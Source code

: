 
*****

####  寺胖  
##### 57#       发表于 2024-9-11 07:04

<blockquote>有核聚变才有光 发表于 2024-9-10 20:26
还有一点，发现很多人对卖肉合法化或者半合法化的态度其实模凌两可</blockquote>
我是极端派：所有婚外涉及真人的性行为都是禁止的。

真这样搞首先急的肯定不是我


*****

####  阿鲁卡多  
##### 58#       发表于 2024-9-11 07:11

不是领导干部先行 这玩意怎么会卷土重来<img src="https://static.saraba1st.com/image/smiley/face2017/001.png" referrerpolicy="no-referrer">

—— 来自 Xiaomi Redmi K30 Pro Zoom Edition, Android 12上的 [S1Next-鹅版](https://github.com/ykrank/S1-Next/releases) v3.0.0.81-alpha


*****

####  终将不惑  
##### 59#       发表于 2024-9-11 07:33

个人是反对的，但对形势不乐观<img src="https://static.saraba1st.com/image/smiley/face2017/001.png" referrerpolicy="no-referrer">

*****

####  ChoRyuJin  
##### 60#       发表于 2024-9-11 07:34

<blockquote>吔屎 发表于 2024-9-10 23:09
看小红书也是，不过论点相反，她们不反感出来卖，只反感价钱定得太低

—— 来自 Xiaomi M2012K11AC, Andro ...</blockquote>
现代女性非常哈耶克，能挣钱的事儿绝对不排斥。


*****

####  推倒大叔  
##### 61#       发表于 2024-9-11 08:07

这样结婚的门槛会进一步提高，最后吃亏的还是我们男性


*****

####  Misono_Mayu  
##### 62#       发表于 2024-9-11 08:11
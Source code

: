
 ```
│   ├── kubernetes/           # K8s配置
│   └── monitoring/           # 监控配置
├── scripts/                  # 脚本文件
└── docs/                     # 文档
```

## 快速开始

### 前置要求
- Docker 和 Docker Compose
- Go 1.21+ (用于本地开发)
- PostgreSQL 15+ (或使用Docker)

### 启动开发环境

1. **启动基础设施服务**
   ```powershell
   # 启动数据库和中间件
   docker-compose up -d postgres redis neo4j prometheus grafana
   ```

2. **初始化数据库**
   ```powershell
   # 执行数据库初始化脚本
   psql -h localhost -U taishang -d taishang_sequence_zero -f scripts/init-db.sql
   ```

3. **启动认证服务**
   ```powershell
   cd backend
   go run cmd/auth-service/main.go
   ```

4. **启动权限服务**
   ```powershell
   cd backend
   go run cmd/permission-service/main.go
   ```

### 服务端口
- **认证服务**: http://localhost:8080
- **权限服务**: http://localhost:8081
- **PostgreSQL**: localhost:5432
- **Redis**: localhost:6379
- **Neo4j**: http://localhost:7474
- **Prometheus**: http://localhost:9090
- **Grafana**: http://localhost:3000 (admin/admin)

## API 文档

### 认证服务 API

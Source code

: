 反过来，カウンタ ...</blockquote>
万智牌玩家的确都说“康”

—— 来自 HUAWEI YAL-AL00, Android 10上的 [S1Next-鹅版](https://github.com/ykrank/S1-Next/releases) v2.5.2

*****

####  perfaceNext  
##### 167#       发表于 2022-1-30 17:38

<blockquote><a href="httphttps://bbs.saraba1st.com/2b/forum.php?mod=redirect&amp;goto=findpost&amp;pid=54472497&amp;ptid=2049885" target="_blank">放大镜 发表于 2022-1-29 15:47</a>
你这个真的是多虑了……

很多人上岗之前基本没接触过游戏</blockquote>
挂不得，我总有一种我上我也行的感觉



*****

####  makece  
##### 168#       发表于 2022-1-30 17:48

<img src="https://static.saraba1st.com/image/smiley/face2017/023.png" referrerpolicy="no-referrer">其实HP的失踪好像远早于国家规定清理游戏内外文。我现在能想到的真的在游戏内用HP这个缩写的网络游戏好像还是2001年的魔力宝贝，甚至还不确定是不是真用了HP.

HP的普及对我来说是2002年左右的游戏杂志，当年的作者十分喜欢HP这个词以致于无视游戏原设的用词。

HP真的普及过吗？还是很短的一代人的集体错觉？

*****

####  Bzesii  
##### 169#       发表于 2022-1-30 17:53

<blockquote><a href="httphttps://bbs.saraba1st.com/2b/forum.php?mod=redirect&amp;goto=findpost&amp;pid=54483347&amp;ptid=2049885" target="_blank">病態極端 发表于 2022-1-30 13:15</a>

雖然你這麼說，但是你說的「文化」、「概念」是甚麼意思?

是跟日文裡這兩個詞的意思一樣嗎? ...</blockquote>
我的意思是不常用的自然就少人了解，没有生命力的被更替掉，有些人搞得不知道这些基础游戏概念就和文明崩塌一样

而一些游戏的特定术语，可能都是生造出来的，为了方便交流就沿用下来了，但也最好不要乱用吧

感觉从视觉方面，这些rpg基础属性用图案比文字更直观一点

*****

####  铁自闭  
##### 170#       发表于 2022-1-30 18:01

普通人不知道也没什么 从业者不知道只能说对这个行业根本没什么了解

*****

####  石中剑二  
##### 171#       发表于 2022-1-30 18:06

> Task objective
Display each line of the data where "href" occurs.

> Expected answer
<blockquote><a href="httphttps://bbs.saraba1st.com/2b/forum.php?mod=redirect&amp;goto=findpost&amp;pid=54472497&amp;ptid=2049885" target="_blank">放大镜 发表于 2022-1-29 15:47</a>
<blockquote><a href="httphttps://bbs.saraba1st.com/2b/forum.php?mod=redirect&amp;goto=findpost&amp;pid=54483347&amp;ptid=2049885" target="_blank">病態極端 发表于 2022-1-30 13:15</a>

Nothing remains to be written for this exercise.